Zhu Yuanheng, Li Weifan, Zhao Mengchen, Hao Jianye, Zhao Dongbin
IEEE Trans Cybern. 2023 Oct;53(10):6443-6455. doi: 10.1109/TCYB.2022.3179775. Epub 2023 Sep 15.
In single-agent Markov decision processes, an agent can optimize its policy based on the interaction with the environment. In multiplayer Markov games (MGs), however, the interaction is nonstationary due to the behaviors of other players, so the agent has no fixed optimization objective.

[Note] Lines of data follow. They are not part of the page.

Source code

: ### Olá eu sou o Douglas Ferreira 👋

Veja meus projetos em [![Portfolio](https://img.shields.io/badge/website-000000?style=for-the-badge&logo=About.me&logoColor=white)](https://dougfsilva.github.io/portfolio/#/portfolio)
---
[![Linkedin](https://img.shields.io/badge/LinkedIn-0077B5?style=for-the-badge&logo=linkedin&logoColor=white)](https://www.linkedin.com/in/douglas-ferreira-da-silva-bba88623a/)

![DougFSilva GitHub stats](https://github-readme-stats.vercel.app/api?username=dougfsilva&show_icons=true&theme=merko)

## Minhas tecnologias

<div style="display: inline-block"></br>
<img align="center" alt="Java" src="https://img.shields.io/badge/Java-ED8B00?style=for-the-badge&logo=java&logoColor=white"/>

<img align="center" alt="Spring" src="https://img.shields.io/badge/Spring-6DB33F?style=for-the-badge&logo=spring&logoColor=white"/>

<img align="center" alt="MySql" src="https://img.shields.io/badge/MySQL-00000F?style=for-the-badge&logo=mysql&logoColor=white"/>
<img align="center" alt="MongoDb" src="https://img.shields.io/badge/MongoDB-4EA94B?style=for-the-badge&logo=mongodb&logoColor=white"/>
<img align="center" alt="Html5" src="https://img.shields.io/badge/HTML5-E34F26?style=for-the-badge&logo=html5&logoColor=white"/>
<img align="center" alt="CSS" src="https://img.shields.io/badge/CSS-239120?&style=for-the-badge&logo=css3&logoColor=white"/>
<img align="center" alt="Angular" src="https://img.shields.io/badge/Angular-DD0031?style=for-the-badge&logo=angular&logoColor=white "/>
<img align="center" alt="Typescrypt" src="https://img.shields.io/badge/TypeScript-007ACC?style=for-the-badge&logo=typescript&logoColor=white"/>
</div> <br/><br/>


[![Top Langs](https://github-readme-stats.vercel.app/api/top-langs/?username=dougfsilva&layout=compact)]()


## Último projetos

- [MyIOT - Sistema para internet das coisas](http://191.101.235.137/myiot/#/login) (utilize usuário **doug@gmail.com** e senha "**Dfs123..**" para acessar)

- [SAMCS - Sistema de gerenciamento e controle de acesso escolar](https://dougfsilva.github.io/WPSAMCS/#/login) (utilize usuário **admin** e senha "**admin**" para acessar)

The challenge becomes finding equilibrium policies for all players. In this research, we treat the evolution of player policies as a dynamical process and propose a novel learning scheme for Nash equilibrium. The core is to evolve one's policy according to not just its current in-game performance, but an aggregation of its performance over history. We show that for a variety of MGs, players in our learning scheme will provably converge to a point that is an approximation to Nash equilibrium. Combined with neural networks, we develop an empirical policy optimization algorithm, which is implemented in a reinforcement-learning framework and runs in a distributed way, with each player optimizing its policy based on own observations. We use two numerical examples to validate the convergence property on small-scale MGs, and a pong example to show the potential on large games.
在单智能体马尔可夫决策过程中,智能体可以基于与环境的交互来优化其策略。然而,在多智能体马尔可夫博弈(MGs)中,由于其他玩家的行为,交互是非平稳的,因此智能体没有固定的优化目标。挑战在于为所有玩家找到均衡策略。在本研究中,我们将玩家策略的演变视为一个动态过程,并提出了一种新颖的纳什均衡学习方案。核心是不仅根据其当前的游戏内表现,还根据其历史表现的汇总来演变其策略。我们表明,对于各种MGs,我们学习方案中的玩家将可证明地收敛到一个接近纳什均衡的点。结合神经网络,我们开发了一种经验策略优化算法,该算法在强化学习框架中实现并以分布式方式运行,每个玩家根据自己的观察来优化其策略。我们使用两个数值示例来验证小规模MGs上的收敛特性,并使用一个乒乓球示例来展示在大型游戏上的潜力。